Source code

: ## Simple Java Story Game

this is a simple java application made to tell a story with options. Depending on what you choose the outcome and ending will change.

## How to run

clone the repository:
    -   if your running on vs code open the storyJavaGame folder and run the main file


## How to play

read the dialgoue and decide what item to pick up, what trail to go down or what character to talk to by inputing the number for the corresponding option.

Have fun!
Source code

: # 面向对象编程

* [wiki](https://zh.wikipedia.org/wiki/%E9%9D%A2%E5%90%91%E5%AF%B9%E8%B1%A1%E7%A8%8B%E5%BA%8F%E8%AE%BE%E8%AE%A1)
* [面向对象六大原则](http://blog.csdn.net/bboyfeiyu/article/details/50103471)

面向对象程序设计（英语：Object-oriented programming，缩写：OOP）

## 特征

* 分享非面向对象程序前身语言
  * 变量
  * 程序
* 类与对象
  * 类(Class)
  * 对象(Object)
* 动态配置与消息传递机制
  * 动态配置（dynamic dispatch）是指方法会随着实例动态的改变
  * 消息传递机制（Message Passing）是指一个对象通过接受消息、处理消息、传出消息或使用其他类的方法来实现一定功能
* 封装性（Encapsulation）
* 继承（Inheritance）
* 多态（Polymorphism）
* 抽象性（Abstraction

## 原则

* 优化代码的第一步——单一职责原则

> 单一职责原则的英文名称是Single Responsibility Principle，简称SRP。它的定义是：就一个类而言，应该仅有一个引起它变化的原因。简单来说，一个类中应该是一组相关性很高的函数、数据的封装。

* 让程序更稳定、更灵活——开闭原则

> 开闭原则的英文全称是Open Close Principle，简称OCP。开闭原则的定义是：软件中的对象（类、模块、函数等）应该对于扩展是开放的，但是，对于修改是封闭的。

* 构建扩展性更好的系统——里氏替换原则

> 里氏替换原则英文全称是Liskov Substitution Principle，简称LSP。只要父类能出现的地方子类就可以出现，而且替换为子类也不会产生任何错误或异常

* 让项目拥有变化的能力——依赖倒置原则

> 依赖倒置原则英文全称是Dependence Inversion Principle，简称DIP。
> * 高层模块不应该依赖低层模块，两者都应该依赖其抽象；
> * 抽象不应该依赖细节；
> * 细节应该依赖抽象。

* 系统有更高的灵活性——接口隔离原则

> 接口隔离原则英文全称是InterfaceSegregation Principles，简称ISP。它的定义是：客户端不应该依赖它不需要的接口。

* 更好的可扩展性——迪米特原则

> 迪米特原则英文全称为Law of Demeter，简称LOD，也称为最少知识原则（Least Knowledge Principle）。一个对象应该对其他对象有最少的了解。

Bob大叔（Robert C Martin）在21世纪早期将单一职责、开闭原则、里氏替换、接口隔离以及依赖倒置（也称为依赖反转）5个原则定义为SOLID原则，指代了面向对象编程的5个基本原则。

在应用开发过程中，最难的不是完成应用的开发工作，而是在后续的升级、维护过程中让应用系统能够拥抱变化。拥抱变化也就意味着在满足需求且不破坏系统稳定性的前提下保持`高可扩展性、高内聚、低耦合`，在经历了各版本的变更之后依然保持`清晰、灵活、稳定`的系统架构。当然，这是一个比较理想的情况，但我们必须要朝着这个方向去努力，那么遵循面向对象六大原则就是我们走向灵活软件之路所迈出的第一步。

━━━━━━

**Work order**
Each line from the one containing "依赖倒置原则英文全称是Dependence Inversion Principle，简称DIP。" to the last line above must be returned exactly, and no line outside that range.

**Your solution**
> 依赖倒置原则英文全称是Dependence Inversion Principle，简称DIP。
> * 高层模块不应该依赖低层模块，两者都应该依赖其抽象；
> * 抽象不应该依赖细节；
> * 细节应该依赖抽象。

* 系统有更高的灵活性——接口隔离原则

> 接口隔离原则英文全称是InterfaceSegregation Principles，简称ISP。它的定义是：客户端不应该依赖它不需要的接口。

* 更好的可扩展性——迪米特原则

> 迪米特原则英文全称为Law of Demeter，简称LOD，也称为最少知识原则（Least Knowledge Principle）。一个对象应该对其他对象有最少的了解。

Bob大叔（Robert C Martin）在21世纪早期将单一职责、开闭原则、里氏替换、接口隔离以及依赖倒置（也称为依赖反转）5个原则定义为SOLID原则，指代了面向对象编程的5个基本原则。

在应用开发过程中，最难的不是完成应用的开发工作，而是在后续的升级、维护过程中让应用系统能够拥抱变化。拥抱变化也就意味着在满足需求且不破坏系统稳定性的前提下保持`高可扩展性、高内聚、低耦合`，在经历了各版本的变更之后依然保持`清晰、灵活、稳定`的系统架构。当然，这是一个比较理想的情况，但我们必须要朝着这个方向去努力，那么遵循面向对象六大原则就是我们走向灵活软件之路所迈出的第一步。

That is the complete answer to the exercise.